__DATA LISTING__:
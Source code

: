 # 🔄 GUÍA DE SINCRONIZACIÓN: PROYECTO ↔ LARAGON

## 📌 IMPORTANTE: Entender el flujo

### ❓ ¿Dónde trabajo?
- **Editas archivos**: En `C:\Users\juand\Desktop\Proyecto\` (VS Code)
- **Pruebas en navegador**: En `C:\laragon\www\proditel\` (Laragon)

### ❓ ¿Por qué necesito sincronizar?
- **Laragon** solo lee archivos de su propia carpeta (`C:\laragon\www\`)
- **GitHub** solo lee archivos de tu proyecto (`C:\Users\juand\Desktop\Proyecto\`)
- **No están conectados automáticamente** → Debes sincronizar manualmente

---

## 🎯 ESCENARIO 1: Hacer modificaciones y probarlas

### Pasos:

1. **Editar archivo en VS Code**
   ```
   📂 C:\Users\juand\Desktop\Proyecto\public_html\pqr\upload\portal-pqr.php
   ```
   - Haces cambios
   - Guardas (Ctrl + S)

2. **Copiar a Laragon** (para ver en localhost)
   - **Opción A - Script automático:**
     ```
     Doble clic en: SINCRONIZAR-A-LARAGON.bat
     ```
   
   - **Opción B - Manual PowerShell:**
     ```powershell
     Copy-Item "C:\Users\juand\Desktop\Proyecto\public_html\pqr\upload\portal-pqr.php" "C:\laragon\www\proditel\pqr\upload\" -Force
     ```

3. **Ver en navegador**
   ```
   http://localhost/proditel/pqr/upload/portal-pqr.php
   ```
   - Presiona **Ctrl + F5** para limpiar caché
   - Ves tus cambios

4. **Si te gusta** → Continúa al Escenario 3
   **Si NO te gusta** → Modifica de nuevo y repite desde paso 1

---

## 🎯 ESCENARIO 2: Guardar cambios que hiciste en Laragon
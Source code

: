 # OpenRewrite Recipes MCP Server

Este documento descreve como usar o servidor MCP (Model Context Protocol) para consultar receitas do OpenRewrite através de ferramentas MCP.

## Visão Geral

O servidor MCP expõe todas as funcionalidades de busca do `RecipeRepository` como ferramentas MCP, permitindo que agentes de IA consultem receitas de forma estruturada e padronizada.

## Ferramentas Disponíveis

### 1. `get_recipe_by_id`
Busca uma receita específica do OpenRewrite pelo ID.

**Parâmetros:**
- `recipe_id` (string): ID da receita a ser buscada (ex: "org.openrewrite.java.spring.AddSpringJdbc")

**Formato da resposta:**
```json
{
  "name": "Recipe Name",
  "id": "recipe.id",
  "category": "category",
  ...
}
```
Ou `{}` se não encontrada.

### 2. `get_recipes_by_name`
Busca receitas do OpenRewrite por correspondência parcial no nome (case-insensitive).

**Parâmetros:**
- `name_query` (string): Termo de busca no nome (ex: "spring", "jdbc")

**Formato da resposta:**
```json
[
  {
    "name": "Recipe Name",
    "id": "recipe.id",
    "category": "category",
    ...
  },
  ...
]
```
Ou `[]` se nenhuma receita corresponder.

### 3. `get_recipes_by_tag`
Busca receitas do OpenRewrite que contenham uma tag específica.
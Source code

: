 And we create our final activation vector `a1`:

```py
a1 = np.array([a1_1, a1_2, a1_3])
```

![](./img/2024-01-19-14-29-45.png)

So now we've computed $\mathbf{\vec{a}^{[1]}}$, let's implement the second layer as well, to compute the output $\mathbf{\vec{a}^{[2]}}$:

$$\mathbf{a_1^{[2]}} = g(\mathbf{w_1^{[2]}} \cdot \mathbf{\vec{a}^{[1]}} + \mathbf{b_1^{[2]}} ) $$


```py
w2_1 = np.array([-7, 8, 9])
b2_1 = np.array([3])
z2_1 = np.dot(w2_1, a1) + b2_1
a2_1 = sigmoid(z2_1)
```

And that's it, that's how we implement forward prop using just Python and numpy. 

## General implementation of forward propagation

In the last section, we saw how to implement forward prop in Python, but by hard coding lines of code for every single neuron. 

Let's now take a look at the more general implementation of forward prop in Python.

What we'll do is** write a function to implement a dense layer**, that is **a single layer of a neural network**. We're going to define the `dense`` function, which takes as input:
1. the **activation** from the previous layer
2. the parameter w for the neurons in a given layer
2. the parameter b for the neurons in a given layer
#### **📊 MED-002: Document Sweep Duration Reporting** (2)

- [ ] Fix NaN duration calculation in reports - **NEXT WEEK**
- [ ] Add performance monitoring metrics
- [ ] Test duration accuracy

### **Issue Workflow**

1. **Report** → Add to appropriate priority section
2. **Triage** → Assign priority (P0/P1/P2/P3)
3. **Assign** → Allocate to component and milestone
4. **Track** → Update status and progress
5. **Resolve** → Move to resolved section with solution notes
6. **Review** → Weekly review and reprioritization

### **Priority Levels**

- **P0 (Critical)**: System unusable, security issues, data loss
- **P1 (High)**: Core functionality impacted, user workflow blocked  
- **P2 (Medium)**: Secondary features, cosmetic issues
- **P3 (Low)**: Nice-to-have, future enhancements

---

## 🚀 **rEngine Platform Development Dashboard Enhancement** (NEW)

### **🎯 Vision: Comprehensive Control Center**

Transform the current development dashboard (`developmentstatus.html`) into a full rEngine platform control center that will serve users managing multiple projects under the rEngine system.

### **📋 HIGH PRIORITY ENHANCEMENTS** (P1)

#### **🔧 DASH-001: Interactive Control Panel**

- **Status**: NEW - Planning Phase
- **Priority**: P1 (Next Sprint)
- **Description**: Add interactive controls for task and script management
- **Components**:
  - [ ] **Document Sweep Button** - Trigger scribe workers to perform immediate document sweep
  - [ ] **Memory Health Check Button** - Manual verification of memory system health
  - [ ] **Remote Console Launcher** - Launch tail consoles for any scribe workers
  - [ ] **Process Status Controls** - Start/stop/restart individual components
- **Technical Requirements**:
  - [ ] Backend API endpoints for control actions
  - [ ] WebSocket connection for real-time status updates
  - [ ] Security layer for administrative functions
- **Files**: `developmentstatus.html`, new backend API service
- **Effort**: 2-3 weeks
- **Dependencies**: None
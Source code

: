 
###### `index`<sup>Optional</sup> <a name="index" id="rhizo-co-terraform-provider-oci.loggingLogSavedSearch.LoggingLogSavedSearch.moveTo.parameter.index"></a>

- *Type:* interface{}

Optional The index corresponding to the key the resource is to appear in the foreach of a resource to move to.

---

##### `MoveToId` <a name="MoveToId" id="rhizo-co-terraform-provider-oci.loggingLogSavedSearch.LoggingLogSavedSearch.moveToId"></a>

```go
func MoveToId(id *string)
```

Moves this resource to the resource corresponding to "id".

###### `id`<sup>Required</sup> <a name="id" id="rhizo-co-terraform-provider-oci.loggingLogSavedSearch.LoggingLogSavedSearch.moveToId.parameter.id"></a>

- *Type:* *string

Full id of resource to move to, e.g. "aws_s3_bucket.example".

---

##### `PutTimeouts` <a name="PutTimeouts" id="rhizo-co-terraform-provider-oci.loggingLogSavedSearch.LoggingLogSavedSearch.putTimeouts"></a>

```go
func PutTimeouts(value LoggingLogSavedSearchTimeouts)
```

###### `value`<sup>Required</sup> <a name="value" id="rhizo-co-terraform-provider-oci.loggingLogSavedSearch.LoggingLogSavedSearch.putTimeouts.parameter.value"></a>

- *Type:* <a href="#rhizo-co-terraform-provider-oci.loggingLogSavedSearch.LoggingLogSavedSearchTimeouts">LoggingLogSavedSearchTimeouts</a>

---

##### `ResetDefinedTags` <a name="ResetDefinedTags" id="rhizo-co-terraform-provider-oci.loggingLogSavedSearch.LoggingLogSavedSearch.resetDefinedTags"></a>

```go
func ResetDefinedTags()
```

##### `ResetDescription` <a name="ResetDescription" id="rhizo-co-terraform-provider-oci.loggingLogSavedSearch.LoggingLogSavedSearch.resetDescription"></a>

__BRIEF__: Copy each line in the entries above where "Python" turns up.

__RESPONSE AREA__:
And that's it, that's how we implement forward prop using just Python and numpy. 
In the last section, we saw how to implement forward prop in Python, but by hard coding lines of code for every single neuron. 
Let's now take a look at the more general implementation of forward prop in Python.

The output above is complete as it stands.